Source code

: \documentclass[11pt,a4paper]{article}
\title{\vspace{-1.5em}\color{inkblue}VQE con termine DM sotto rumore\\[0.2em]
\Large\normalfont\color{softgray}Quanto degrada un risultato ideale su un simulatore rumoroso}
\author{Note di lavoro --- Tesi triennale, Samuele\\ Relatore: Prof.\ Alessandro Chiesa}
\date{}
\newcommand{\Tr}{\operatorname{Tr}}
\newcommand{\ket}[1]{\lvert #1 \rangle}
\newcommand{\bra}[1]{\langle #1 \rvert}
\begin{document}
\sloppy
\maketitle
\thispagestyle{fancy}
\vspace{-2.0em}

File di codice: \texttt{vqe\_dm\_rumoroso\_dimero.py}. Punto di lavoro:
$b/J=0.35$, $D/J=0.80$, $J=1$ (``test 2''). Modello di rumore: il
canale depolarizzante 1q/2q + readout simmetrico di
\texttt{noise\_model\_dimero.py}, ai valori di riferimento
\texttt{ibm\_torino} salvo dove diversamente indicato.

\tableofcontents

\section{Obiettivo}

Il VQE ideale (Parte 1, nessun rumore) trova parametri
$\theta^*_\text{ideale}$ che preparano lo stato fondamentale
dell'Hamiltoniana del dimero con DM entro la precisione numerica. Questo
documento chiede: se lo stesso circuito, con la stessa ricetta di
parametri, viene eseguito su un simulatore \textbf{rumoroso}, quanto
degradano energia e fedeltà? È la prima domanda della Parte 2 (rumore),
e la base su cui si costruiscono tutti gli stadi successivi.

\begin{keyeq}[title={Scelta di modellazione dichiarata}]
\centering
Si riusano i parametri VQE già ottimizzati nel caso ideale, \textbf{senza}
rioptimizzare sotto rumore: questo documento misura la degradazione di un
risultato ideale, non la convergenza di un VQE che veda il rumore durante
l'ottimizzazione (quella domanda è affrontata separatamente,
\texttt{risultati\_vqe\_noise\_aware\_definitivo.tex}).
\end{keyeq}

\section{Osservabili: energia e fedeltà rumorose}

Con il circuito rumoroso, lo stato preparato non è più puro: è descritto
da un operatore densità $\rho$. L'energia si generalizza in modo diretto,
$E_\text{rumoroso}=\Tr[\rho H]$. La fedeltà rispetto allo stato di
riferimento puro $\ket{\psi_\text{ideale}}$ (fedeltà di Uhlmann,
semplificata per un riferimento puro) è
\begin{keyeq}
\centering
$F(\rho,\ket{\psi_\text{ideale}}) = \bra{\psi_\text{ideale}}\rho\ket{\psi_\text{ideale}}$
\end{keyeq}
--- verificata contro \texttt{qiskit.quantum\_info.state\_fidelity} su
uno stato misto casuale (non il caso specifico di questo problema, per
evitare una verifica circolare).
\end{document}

########################################

* To do
Output the records in full, keeping them exactly as they are.

* Your response
Source code

: \documentclass[11pt,a4paper]{article}
\title{\vspace{-1.5em}\color{inkblue}VQE con termine DM sotto rumore\\[0.2em]
\Large\normalfont\color{softgray}Quanto degrada un risultato ideale su un simulatore rumoroso}
\author{Note di lavoro --- Tesi triennale, Samuele\\ Relatore: Prof.\ Alessandro Chiesa}
\date{}
\newcommand{\Tr}{\operatorname{Tr}}
\newcommand{\ket}[1]{\lvert #1 \rangle}
\newcommand{\bra}[1]{\langle #1 \rvert}
\begin{document}
\sloppy
\maketitle
\thispagestyle{fancy}
\vspace{-2.0em}

File di codice: \texttt{vqe\_dm\_rumoroso\_dimero.py}. Punto di lavoro:
$b/J=0.35$, $D/J=0.80$, $J=1$ (``test 2''). Modello di rumore: il
canale depolarizzante 1q/2q + readout simmetrico di
\texttt{noise\_model\_dimero.py}, ai valori di riferimento
\texttt{ibm\_torino} salvo dove diversamente indicato.

\tableofcontents

\section{Obiettivo}

Il VQE ideale (Parte 1, nessun rumore) trova parametri
$\theta^*_\text{ideale}$ che preparano lo stato fondamentale
dell'Hamiltoniana del dimero con DM entro la precisione numerica. Questo
documento chiede: se lo stesso circuito, con la stessa ricetta di
parametri, viene eseguito su un simulatore \textbf{rumoroso}, quanto
degradano energia e fedeltà? È la prima domanda della Parte 2 (rumore),
e la base su cui si costruiscono tutti gli stadi successivi.

\begin{keyeq}[title={Scelta di modellazione dichiarata}]
\centering
Si riusano i parametri VQE già ottimizzati nel caso ideale, \textbf{senza}
rioptimizzare sotto rumore: questo documento misura la degradazione di un
risultato ideale, non la convergenza di un VQE che veda il rumore durante
l'ottimizzazione (quella domanda è affrontata separatamente,
\texttt{risultati\_vqe\_noise\_aware\_definitivo.tex}).
\end{keyeq}

\section{Osservabili: energia e fedeltà rumorose}

Con il circuito rumoroso, lo stato preparato non è più puro: è descritto
da un operatore densità $\rho$. L'energia si generalizza in modo diretto,
$E_\text{rumoroso}=\Tr[\rho H]$. La fedeltà rispetto allo stato di
riferimento puro $\ket{\psi_\text{ideale}}$ (fedeltà di Uhlmann,
semplificata per un riferimento puro) è
\begin{keyeq}
\centering
$F(\rho,\ket{\psi_\text{ideale}}) = \bra{\psi_\text{ideale}}\rho\ket{\psi_\text{ideale}}$
\end{keyeq}
--- verificata contro \texttt{qiskit.quantum\_info.state\_fidelity} su
uno stato misto casuale (non il caso specifico di questo problema, per
evitare una verifica circolare).
\end{document}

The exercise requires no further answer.